Sitting at tables in a bright white basement of an office building in St. Paul, about 20 teens and twentysomethings from five states met for the first time, trading stories over plates of Famous Dave’s barbecue chicken, beans, cornbread, and peach cobbler served by Treadwell’s mother and grandmother. The young people shared what they were most proud of: getting accepted to an HBCU, starting a foundation for Black youth, leading protests in their hometowns. They also spoke about how much it took out of them to get there. Black excellence, they’d demonstrated, is rooted in Black suffering.

Over a plate of pulled pork, Monaea Upton, a Minneapolis high school senior who is going to Spelman College in the fall, told Kamoni Miller, a 22-year-old activist from Daytona Beach, Florida, that her family first warned her about police brutality when she was 5. Her grandma told her how police had attacked her great uncle when he was walking home many years ago.

“They grabbed him and beat him up and brought him to train tracks to die,” she said. “We have that, the talk — it’s an everyday thing, that police aren’t our friends, that that’s our history.”

“Trayvon Martin was killed 30 minutes from my home, and I was in middle school when that happened,” Miller replied. “I remember protesting with my mom. That’s what opened my eyes.”

The young women, who just met that night, talked about how what happened to Floyd brought back those difficult moments that propelled them from being witnesses to organizers, as well as the trauma they’ve experienced by being on protest front lines. And while they’ve celebrated bright moments and rare victories, like Chauvin’s verdict, they know those are fleeting. They found out about Bryant’s death while rejoicing over the accountability for Floyd’s.

They couldn’t remember the last time they’ve really slept or rested, but they said they draw strength and energy from watching fellow activists on social media. Miller first learned that a group from New York was going to Minneapolis when she turned to Instagram in frustration after Florida’s governor signed an “anti-riot” law, which targets protesters with new crimes and penalties. She asked if she could join the New Yorkers.

“I felt like I knew them already,” she said. “When we finally met up with each other in Minneapolis, it was like seeing family that you haven’t seen in years. And I say that for all of the activists I met in Minneapolis. It felt like a home away from home.”

On the day of Daunte Wright’s funeral, Black activists throughout the Minneapolis area leaned on each other. Amanor, the sophomore who lives near where he was killed, gathered with Bosire and seven classmates outside a coffee shop a mile away from his service to share what it’s been like dealing with racism at their school. It was two days after a jury found Chauvin guilty of murdering Floyd, and the teens also discussed how the deaths of these and other Black men sparked their activism and galvanized their peers across the country to organize against police violence.

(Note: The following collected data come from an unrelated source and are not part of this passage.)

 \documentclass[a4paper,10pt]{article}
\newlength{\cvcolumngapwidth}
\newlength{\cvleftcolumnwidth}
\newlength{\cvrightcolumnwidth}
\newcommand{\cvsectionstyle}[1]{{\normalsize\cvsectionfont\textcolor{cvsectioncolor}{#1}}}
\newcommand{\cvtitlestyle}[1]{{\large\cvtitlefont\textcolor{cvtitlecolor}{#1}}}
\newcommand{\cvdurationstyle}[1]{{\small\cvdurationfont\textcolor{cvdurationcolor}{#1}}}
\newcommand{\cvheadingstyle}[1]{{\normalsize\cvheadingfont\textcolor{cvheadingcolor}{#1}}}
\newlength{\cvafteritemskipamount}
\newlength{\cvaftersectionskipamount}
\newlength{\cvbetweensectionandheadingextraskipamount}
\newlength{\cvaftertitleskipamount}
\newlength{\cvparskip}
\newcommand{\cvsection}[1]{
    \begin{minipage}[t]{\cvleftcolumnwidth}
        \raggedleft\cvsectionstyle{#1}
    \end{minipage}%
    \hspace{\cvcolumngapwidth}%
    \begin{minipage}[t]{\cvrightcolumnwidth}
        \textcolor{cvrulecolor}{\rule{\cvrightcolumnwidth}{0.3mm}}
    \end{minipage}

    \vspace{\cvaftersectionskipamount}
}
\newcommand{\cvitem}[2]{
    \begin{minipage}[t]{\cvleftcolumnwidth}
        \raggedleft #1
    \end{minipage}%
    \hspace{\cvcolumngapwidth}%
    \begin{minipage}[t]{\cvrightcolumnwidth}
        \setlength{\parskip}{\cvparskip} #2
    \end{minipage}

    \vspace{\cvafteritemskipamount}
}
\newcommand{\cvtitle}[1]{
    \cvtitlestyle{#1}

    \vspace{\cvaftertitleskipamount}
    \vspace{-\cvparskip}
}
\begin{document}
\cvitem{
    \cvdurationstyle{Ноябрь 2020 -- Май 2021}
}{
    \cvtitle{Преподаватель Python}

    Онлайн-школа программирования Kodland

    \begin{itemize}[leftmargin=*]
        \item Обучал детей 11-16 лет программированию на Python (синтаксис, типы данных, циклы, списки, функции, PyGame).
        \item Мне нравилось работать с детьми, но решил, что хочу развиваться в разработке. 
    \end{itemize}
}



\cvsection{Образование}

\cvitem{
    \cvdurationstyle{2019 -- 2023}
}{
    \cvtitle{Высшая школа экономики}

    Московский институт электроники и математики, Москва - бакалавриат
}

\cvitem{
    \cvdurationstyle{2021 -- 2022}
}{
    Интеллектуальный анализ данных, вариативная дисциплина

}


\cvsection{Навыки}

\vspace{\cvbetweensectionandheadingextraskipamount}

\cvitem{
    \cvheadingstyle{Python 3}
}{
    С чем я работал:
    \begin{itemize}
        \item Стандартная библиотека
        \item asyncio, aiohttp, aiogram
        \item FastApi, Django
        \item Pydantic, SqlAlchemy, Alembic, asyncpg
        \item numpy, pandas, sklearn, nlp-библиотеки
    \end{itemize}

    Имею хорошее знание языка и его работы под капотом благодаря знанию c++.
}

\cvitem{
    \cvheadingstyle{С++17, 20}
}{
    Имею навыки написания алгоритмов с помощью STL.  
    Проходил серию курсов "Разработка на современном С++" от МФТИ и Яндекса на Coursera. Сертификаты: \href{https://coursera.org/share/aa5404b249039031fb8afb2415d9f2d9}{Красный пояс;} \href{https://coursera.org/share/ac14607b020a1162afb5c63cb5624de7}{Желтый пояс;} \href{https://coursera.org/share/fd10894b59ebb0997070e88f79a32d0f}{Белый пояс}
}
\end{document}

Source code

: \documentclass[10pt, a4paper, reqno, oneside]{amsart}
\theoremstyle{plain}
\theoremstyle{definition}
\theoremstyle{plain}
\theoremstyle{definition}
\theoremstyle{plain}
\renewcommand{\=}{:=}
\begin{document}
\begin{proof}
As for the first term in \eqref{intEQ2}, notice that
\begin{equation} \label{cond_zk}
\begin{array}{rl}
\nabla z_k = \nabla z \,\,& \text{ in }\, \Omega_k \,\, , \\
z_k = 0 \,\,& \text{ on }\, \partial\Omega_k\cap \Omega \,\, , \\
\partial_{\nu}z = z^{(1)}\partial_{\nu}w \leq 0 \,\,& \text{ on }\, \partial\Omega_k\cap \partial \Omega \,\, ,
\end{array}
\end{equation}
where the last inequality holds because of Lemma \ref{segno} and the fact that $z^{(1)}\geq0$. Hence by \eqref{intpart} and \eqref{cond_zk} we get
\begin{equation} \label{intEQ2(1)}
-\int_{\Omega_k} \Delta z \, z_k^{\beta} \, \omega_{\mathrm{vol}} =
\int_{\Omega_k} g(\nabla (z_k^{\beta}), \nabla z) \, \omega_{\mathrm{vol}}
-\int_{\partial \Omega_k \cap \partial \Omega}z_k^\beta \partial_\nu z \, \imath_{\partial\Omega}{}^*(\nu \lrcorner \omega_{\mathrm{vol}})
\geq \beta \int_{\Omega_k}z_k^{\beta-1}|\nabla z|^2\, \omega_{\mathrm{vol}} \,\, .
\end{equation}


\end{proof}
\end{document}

The courage to open up and talk, many young activists told BuzzFeed News, is something that defines and sets them apart from their parents. Experts and older leaders agree. Marika Pfefferkorn, cofounder of Midwest Center for School Transformation, works with students in multiple states and said teens have been creating their own “justice and Black liberatory spaces” because they don’t exist in schools. Administrators are not equipped to help, she added. In Minnesota, most school districts are still predominantly white and schools lack Black staff.

“There are no people in these districts to help guide them, so they are doing it on their own,” Pfefferkorn said.

Sitting in a semicircle eating donuts, the teens expressed their frustrations with white silence, their rage at not being able to show their rage because of how they’d be perceived, their desire to have uncomfortable conversations in the classroom, their disgust at the curriculum’s focus on Black trauma instead of achievements, their fatigue over the thoughtless sharing of videos showing police killings, and their fears that they or their loved ones will be the next victims.

“I have nightmares that I am Daunte and I got murdered in the street,” said Nathan Neely, adding his mother is afraid whenever he leaves the house. “And it doesn't help to get those videos on my phone and have no control over it.”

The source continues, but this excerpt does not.